Spotify store some configuration in configuration to good effect:

http://labs.spotify.com/tag/dns/

It's obviously no Zookeeper but it is proven and mature.

That's interesting use of dns indeed.

They also mention the DNS for service discovery approach starts to reach it's limits and Spotify is considering Zookeeper (quote):

   We have not yet (as of January 2013) started implementing a replacement. We are 
   looking into using Zookeeper as an authoritative source for a static and dynamic 
   service registry, likely with a DNS facade.
I find their reasons curious. Why in the world are they using zone files? There are tons of DNS servers that support database backends, and writing tools to interact with them is easy.

For that matter, writing an authoritative only DNS backend is easy (been there, done that - took about one week from starting to read the RFC's until having a production ready backend; it takes little time because most/all of the hard work is in the recursive resolvers, and the DNS protocol is actively very well described in the RFCs)

And claiming DNS provides a static view of the world is a bit funny - DNS provides TTL values for everything. If you want a dynamic view, you specify low TTLs, and make sure your clients honour them, and couple that with fast replication of the zone data. There's plenty of options for that, from the duct tape (my DNS server could update however many records you could write to disk on your hardware per second - via a small script that used Qmail as a queueing messaging server...) to well polished products.

Couple that with NOTIFY and IXFR, the protocol provides every mechanism necessary for keeping zone data replicated and up to date.
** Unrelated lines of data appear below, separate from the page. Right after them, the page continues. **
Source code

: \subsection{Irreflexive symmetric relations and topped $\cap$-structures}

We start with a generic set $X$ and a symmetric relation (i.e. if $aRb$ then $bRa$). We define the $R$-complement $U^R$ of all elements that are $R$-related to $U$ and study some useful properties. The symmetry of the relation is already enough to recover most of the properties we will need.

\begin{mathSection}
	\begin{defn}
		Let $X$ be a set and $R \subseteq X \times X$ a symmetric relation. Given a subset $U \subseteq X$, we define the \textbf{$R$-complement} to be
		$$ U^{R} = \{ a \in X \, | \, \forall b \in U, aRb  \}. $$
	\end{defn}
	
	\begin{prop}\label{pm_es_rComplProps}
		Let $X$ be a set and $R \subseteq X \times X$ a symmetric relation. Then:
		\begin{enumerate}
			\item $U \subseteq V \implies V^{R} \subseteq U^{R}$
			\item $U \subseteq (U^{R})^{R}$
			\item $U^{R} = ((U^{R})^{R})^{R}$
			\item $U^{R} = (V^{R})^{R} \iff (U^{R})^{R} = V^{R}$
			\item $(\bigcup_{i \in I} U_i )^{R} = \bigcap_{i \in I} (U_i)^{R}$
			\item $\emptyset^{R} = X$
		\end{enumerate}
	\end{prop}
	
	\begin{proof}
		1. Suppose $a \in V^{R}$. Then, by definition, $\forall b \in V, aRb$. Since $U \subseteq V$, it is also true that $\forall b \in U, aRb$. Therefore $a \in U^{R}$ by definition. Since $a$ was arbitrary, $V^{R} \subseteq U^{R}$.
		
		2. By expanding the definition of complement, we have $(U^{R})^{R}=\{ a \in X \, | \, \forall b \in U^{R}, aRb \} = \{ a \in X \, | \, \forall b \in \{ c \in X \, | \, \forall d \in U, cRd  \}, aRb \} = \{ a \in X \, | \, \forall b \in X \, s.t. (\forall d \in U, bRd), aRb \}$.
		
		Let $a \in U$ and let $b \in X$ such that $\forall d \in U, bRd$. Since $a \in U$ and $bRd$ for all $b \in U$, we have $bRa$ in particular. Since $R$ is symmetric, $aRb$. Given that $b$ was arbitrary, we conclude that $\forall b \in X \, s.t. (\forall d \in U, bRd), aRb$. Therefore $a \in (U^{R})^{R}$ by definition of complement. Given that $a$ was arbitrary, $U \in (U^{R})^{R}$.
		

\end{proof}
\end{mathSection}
Many modern DNS servers also let you instead simply rely on database replication (e.g. you can have the DNS server serve data out of Postgres for example, and use Postgres replication to keep the zones up to date over multiple servers), or leave it to you to do updates.

The appeal with DNS here is the long track record and existence of servers that have been battered to death in far more hostile environments than most internal service discovery systems ever will need to deal with.

The downside to DNS is that to get things like guaranteed consistency, you'd need a backend that can guarantee it, and clients that don't cache (which means you need to be careful about what resolvers you rely on). And then it might be just as easy to just deploy one of the options in this article (but there's nothing inherent with DNS that prevents that either).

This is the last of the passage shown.